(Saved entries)
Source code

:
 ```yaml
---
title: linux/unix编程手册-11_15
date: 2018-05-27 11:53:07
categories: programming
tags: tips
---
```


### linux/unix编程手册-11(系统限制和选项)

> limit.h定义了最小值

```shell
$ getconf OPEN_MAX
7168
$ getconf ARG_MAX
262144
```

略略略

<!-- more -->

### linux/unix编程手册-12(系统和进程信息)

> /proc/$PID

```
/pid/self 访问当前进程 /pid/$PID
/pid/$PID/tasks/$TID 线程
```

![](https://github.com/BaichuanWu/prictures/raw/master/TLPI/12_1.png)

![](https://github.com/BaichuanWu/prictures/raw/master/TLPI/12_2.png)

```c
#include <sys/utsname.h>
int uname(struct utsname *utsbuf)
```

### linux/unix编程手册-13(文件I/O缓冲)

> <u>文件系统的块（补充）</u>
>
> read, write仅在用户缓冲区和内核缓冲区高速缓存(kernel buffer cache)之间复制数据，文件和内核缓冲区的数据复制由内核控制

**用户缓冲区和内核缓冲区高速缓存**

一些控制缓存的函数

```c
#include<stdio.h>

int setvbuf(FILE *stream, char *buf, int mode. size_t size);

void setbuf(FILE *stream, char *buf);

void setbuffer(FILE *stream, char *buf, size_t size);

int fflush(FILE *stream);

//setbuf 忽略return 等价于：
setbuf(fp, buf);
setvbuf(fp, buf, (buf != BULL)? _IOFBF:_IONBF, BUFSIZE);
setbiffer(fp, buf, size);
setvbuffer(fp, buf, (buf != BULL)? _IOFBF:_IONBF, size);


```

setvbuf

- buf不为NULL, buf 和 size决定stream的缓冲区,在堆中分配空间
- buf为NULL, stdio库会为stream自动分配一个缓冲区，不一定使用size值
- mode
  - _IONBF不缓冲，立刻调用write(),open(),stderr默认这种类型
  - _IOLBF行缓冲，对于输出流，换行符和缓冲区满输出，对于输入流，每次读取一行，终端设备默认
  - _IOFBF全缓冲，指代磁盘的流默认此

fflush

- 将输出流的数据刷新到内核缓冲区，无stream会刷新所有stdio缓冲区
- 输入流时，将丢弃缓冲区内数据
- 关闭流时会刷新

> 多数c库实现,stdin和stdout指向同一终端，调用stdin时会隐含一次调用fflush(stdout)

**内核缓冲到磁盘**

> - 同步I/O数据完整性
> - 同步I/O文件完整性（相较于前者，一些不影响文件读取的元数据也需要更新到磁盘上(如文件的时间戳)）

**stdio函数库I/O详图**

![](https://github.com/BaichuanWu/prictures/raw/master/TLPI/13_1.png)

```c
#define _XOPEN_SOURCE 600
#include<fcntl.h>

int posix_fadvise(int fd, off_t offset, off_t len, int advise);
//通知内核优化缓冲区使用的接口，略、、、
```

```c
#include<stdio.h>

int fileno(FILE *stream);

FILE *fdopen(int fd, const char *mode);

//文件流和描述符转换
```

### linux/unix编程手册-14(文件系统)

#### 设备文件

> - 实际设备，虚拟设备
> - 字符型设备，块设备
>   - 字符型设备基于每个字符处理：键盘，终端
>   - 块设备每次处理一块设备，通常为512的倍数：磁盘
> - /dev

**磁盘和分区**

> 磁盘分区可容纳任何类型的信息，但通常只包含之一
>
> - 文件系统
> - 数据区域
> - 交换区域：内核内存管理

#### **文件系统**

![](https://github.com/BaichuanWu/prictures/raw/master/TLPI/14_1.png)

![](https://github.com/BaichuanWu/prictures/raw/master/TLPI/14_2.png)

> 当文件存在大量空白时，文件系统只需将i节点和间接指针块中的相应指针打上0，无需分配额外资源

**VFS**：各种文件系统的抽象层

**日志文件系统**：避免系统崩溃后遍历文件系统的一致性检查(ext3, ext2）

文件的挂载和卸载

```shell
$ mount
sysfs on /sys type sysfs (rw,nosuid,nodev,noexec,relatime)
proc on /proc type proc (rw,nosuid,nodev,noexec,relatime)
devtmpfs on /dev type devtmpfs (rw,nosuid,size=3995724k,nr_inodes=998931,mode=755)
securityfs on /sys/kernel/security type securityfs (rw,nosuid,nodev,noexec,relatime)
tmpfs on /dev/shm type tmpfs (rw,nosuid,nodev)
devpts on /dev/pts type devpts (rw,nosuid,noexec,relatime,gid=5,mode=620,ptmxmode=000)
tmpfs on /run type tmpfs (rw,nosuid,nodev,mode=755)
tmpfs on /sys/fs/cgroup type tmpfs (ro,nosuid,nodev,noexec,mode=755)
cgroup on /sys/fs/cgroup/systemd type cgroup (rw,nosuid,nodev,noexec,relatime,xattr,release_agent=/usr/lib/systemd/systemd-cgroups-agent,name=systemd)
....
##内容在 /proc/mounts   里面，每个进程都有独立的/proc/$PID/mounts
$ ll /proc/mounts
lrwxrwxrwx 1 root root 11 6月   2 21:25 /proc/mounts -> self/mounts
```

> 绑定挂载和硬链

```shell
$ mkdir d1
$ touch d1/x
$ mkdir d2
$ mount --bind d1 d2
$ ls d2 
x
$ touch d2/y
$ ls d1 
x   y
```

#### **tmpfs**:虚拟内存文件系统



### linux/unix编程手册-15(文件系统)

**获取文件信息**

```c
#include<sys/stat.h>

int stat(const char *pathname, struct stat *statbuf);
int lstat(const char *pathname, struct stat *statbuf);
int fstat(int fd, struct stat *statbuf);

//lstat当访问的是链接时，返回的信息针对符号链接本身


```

• **EXERCISE PROMPT**: The answer must be a single number: the count of lines in the data that include the word "mode".

• **TASK ANSWER**: 7